Camp Wheeler was an army training camp during 1917-19 and 1940-46. It was named for Joseph Wheeler (1836-1906), Confederate Lt. Gen. who was born in Augusta, Ga.
The tent camp was established in 1917 after efforts of local businessmen brought Gen. Leonard Wood to Macon to inspect proposed sites. The 21,480 acre site chosen included Holly Bluff, the home of writer Harry Stillwell Edwards and formerly the plantation of Col. Andrew Jackson Lane, C.S.A., father of Mrs. Edwards.
Major General F.J. Kernan became the first camp commander in August, 1917, and troop strength reached a high point of 28,960 in July, 1918. A cavalry remount depot was at nearby Mogul, and a range was at Phillips Station. The camp closed in April, 1919. The leased site was returned to its owners, and part later became Herbert Smart Airport.

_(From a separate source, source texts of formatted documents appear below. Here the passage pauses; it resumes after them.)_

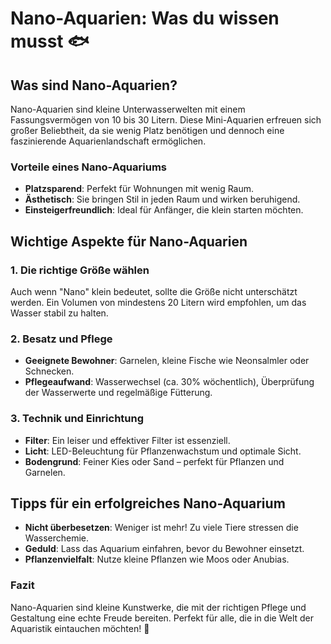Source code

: 
# Nano-Aquarien: Was du wissen musst 🐟

## Was sind Nano-Aquarien?
Nano-Aquarien sind kleine Unterwasserwelten mit einem Fassungsvermögen von 10 bis 30 Litern. Diese Mini-Aquarien erfreuen sich großer Beliebtheit, da sie wenig Platz benötigen und dennoch eine faszinierende Aquarienlandschaft ermöglichen.

### Vorteile eines Nano-Aquariums
- **Platzsparend**: Perfekt für Wohnungen mit wenig Raum.
- **Ästhetisch**: Sie bringen Stil in jeden Raum und wirken beruhigend.
- **Einsteigerfreundlich**: Ideal für Anfänger, die klein starten möchten.

## Wichtige Aspekte für Nano-Aquarien
### 1. Die richtige Größe wählen
Auch wenn "Nano" klein bedeutet, sollte die Größe nicht unterschätzt werden. Ein Volumen von mindestens 20 Litern wird empfohlen, um das Wasser stabil zu halten.

### 2. Besatz und Pflege
- **Geeignete Bewohner**: Garnelen, kleine Fische wie Neonsalmler oder Schnecken.
- **Pflegeaufwand**: Wasserwechsel (ca. 30% wöchentlich), Überprüfung der Wasserwerte und regelmäßige Fütterung.

### 3. Technik und Einrichtung
- **Filter**: Ein leiser und effektiver Filter ist essenziell.
- **Licht**: LED-Beleuchtung für Pflanzenwachstum und optimale Sicht.
- **Bodengrund**: Feiner Kies oder Sand – perfekt für Pflanzen und Garnelen.

## Tipps für ein erfolgreiches Nano-Aquarium
- **Nicht überbesetzen**: Weniger ist mehr! Zu viele Tiere stressen die Wasserchemie.
- **Geduld**: Lass das Aquarium einfahren, bevor du Bewohner einsetzt.
- **Pflanzenvielfalt**: Nutze kleine Pflanzen wie Moos oder Anubias.

### Fazit
Nano-Aquarien sind kleine Kunstwerke, die mit der richtigen Pflege und Gestaltung eine echte Freude bereiten. Perfekt für alle, die in die Welt der Aquaristik eintauchen möchten! 🌱

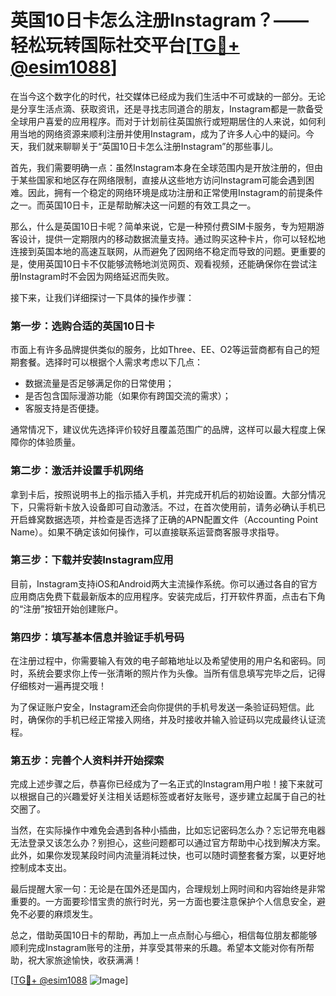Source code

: # 英国10日卡怎么注册Instagram？——轻松玩转国际社交平台[[TG💪+ @esim1088](https://t.me/s/esim1088)]

在当今这个数字化的时代，社交媒体已经成为我们生活中不可或缺的一部分。无论是分享生活点滴、获取资讯，还是寻找志同道合的朋友，Instagram都是一款备受全球用户喜爱的应用程序。而对于计划前往英国旅行或短期居住的人来说，如何利用当地的网络资源来顺利注册并使用Instagram，成为了许多人心中的疑问。今天，我们就来聊聊关于“英国10日卡怎么注册Instagram”的那些事儿。

首先，我们需要明确一点：虽然Instagram本身在全球范围内是开放注册的，但由于某些国家和地区存在网络限制，直接从这些地方访问Instagram可能会遇到困难。因此，拥有一个稳定的网络环境是成功注册和正常使用Instagram的前提条件之一。而英国10日卡，正是帮助解决这一问题的有效工具之一。

那么，什么是英国10日卡呢？简单来说，它是一种预付费SIM卡服务，专为短期游客设计，提供一定期限内的移动数据流量支持。通过购买这种卡片，你可以轻松地连接到英国本地的高速互联网，从而避免了因网络不稳定而导致的问题。更重要的是，使用英国10日卡不仅能够流畅地浏览网页、观看视频，还能确保你在尝试注册Instagram时不会因为网络延迟而失败。

接下来，让我们详细探讨一下具体的操作步骤：

### 第一步：选购合适的英国10日卡

市面上有许多品牌提供类似的服务，比如Three、EE、O2等运营商都有自己的短期套餐。选择时可以根据个人需求考虑以下几点：
- 数据流量是否足够满足你的日常使用；
- 是否包含国际漫游功能（如果你有跨国交流的需求）；
- 客服支持是否便捷。

通常情况下，建议优先选择评价较好且覆盖范围广的品牌，这样可以最大程度上保障你的体验质量。

### 第二步：激活并设置手机网络

拿到卡后，按照说明书上的指示插入手机，并完成开机后的初始设置。大部分情况下，只需将新卡放入设备即可自动激活。不过，在首次使用前，请务必确认手机已开启蜂窝数据选项，并检查是否选择了正确的APN配置文件（Accounting Point Name）。如果不确定该如何操作，可以直接联系运营商客服寻求指导。

### 第三步：下载并安装Instagram应用

目前，Instagram支持iOS和Android两大主流操作系统。你可以通过各自的官方应用商店免费下载最新版本的应用程序。安装完成后，打开软件界面，点击右下角的“注册”按钮开始创建账户。

### 第四步：填写基本信息并验证手机号码

在注册过程中，你需要输入有效的电子邮箱地址以及希望使用的用户名和密码。同时，系统会要求你上传一张清晰的照片作为头像。当所有信息填写完毕之后，记得仔细核对一遍再提交哦！

为了保证账户安全，Instagram还会向你提供的手机号发送一条验证码短信。此时，确保你的手机已经正常接入网络，并及时接收并输入验证码以完成最终认证流程。

### 第五步：完善个人资料并开始探索

完成上述步骤之后，恭喜你已经成为了一名正式的Instagram用户啦！接下来就可以根据自己的兴趣爱好关注相关话题标签或者好友账号，逐步建立起属于自己的社交圈了。

当然，在实际操作中难免会遇到各种小插曲，比如忘记密码怎么办？忘记带充电器无法登录又该怎么办？别担心，这些问题都可以通过官方帮助中心找到解决方案。此外，如果你发现某段时间内流量消耗过快，也可以随时调整套餐方案，以更好地控制成本支出。

最后提醒大家一句：无论是在国外还是国内，合理规划上网时间和内容始终是非常重要的。一方面要珍惜宝贵的旅行时光，另一方面也要注意保护个人信息安全，避免不必要的麻烦发生。

总之，借助英国10日卡的帮助，再加上一点点耐心与细心，相信每位朋友都能够顺利完成Instagram账号的注册，并享受其带来的乐趣。希望本文能对你有所帮助，祝大家旅途愉快，收获满满！

[[TG💪+ @esim1088](https://t.me/s/esim1088) ![Image](https://i.postimg.cc/4NQfJmqS/Snipaste-2025-05-13-00-14-12.png)]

In 1940 Camp Wheeler was re-opened on 14,394 acres of the original site and was used as a training camp until December 1943. Colonel A.R. Emery was the first camp commander. Troop capacity was 25, 890. A 1,000 bed hospital and a prisoner-of-war camp were included in the new camp. Solders trained during 1941-43 totaled 218,000.
After the war the camp was again dismantled and the leased land returned to its owners.